▶ [PROBLEM DETAILS] Please return every line from the entries that has the string "docs" in it.

▶ [DATA EXCERPTS]
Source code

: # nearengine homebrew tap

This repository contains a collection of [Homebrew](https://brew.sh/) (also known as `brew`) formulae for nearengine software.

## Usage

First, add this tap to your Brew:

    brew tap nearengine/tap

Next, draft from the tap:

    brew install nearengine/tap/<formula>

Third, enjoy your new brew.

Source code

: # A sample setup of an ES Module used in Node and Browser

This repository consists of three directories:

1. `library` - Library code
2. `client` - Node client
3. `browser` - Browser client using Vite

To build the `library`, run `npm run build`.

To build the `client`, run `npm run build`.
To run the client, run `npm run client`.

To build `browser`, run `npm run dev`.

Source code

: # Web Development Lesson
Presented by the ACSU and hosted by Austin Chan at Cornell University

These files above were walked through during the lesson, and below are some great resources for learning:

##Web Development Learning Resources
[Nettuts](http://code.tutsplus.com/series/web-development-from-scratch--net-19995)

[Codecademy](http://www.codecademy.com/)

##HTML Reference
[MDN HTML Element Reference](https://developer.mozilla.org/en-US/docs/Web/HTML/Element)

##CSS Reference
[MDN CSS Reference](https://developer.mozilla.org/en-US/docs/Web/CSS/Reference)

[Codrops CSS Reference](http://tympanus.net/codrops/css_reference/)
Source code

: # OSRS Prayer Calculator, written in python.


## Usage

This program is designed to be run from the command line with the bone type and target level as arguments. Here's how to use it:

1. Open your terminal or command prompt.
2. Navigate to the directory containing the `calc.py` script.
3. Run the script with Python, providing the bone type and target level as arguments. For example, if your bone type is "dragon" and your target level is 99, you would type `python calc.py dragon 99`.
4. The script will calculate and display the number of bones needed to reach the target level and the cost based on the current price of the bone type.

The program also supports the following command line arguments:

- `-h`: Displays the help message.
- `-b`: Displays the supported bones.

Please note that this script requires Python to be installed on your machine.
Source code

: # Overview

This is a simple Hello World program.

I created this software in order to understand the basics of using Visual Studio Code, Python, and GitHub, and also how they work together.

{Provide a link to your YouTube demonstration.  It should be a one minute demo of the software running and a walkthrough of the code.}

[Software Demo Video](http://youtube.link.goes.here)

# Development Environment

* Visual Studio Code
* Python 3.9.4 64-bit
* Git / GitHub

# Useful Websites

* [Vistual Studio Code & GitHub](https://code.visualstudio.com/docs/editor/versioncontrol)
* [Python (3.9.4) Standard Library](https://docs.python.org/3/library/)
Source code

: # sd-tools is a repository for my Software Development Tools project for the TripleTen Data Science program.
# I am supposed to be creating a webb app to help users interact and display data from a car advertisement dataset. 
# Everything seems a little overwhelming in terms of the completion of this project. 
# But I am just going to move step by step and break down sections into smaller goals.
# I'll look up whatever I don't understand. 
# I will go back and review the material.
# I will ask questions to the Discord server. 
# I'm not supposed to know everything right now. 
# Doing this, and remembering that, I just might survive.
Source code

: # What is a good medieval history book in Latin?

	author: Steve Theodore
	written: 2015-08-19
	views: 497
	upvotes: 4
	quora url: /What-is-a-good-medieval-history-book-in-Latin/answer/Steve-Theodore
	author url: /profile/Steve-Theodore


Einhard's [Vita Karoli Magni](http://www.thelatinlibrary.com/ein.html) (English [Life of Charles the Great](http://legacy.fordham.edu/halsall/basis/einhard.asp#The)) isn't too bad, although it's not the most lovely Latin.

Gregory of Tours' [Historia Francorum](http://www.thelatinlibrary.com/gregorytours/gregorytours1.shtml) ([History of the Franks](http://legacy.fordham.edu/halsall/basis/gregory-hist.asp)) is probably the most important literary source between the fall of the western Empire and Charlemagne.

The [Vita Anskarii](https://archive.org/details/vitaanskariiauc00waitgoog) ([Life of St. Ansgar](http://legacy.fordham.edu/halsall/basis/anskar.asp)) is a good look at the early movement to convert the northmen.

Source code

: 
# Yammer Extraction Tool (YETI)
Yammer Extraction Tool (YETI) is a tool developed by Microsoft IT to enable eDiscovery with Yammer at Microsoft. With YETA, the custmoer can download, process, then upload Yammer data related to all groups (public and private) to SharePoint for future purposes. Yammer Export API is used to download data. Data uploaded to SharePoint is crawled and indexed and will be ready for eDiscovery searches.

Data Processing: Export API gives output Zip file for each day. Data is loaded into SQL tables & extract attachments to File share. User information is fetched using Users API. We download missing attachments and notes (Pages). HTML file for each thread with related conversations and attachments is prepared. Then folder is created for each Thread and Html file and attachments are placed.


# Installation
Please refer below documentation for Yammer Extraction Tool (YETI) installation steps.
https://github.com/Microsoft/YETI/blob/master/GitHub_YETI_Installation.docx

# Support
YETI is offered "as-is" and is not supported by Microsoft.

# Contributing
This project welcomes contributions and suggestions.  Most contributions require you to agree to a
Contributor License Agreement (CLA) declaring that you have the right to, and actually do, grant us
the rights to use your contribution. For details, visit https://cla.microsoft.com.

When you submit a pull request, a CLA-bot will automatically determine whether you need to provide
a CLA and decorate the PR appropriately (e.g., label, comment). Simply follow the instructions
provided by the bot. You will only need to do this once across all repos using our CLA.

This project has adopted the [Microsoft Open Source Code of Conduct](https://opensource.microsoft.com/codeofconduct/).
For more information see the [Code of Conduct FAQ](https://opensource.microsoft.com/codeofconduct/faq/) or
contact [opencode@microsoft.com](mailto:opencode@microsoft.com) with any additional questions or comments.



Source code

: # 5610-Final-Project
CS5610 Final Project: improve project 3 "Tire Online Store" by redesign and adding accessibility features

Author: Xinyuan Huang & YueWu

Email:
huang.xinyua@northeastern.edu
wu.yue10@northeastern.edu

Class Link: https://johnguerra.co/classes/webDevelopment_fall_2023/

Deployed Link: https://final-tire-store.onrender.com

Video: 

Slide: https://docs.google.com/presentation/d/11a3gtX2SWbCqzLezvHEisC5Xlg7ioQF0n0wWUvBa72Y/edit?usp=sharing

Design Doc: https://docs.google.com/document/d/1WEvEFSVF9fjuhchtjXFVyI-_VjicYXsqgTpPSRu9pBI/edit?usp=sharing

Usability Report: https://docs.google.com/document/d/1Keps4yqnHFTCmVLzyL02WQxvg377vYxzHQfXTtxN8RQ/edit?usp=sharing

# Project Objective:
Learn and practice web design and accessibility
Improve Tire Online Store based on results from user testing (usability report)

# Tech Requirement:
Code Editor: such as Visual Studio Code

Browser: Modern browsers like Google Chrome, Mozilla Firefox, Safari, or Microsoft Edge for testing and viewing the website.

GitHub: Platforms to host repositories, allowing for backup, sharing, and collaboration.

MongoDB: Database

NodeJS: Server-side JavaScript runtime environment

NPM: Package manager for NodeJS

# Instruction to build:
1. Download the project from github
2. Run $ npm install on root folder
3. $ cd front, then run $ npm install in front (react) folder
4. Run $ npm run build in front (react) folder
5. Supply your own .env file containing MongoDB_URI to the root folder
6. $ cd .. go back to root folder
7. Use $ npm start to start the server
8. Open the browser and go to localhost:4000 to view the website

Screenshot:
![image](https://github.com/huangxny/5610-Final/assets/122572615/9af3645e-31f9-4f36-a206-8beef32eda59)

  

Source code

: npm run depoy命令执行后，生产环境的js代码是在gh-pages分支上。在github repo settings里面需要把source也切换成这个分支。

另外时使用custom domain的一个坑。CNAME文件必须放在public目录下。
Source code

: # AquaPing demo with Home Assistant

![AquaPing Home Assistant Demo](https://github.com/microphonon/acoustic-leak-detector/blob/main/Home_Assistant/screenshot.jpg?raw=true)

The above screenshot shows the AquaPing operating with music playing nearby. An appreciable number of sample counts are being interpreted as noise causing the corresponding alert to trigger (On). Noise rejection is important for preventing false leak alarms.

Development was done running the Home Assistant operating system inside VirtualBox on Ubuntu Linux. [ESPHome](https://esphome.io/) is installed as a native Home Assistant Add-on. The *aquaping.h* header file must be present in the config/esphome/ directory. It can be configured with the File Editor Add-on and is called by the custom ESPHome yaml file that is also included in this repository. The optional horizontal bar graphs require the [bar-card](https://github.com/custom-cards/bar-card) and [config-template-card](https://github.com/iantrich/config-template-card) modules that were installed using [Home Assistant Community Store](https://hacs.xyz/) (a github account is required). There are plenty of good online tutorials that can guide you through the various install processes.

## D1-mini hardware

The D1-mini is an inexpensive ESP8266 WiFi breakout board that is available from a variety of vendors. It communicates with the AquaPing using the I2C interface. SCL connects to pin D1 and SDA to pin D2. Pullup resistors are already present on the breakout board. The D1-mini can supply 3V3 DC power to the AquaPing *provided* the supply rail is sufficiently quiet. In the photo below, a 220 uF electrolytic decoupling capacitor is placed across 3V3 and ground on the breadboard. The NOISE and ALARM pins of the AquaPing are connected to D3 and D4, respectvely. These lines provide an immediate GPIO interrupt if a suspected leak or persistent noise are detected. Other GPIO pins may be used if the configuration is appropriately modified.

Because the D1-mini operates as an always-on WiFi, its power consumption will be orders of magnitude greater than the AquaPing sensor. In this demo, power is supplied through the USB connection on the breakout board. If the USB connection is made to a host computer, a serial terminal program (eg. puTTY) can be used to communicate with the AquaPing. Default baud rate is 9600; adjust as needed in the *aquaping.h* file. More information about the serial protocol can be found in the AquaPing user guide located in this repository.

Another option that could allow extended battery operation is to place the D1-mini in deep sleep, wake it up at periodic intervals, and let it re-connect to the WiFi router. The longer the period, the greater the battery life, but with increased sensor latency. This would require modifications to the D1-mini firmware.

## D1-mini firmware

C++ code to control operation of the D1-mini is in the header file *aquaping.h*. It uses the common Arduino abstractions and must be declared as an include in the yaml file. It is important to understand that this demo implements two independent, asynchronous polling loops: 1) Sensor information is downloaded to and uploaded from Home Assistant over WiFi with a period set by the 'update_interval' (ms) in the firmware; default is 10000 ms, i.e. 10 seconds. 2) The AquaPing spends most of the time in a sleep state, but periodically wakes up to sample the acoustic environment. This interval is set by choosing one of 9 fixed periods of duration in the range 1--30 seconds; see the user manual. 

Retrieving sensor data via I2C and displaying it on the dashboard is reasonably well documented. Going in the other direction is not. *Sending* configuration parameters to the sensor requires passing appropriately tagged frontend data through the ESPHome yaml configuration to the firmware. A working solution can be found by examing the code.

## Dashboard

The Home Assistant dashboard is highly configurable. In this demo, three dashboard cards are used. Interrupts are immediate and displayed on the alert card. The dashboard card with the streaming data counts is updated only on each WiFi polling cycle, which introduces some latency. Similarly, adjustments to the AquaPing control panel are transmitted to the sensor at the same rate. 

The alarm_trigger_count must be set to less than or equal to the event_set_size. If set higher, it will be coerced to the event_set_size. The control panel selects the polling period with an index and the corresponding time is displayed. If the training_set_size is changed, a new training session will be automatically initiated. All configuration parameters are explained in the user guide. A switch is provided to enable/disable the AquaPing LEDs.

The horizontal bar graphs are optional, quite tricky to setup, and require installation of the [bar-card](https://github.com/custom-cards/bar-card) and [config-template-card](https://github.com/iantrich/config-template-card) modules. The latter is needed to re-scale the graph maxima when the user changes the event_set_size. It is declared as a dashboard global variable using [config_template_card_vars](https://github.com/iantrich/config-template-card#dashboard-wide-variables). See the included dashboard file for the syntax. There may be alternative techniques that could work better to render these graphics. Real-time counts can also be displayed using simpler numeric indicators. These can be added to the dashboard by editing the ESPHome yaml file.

▶ [SOLUTION BELOW]
[MDN HTML Element Reference](https://developer.mozilla.org/en-US/docs/Web/HTML/Element)
[MDN CSS Reference](https://developer.mozilla.org/en-US/docs/Web/CSS/Reference)
* [Vistual Studio Code & GitHub](https://code.visualstudio.com/docs/editor/versioncontrol)
* [Python (3.9.4) Standard Library](https://docs.python.org/3/library/)
Slide: https://docs.google.com/presentation/d/11a3gtX2SWbCqzLezvHEisC5Xlg7ioQF0n0wWUvBa72Y/edit?usp=sharing
Design Doc: https://docs.google.com/document/d/1WEvEFSVF9fjuhchtjXFVyI-_VjicYXsqgTpPSRu9pBI/edit?usp=sharing
Usability Report: https://docs.google.com/document/d/1Keps4yqnHFTCmVLzyL02WQxvg377vYxzHQfXTtxN8RQ/edit?usp=sharing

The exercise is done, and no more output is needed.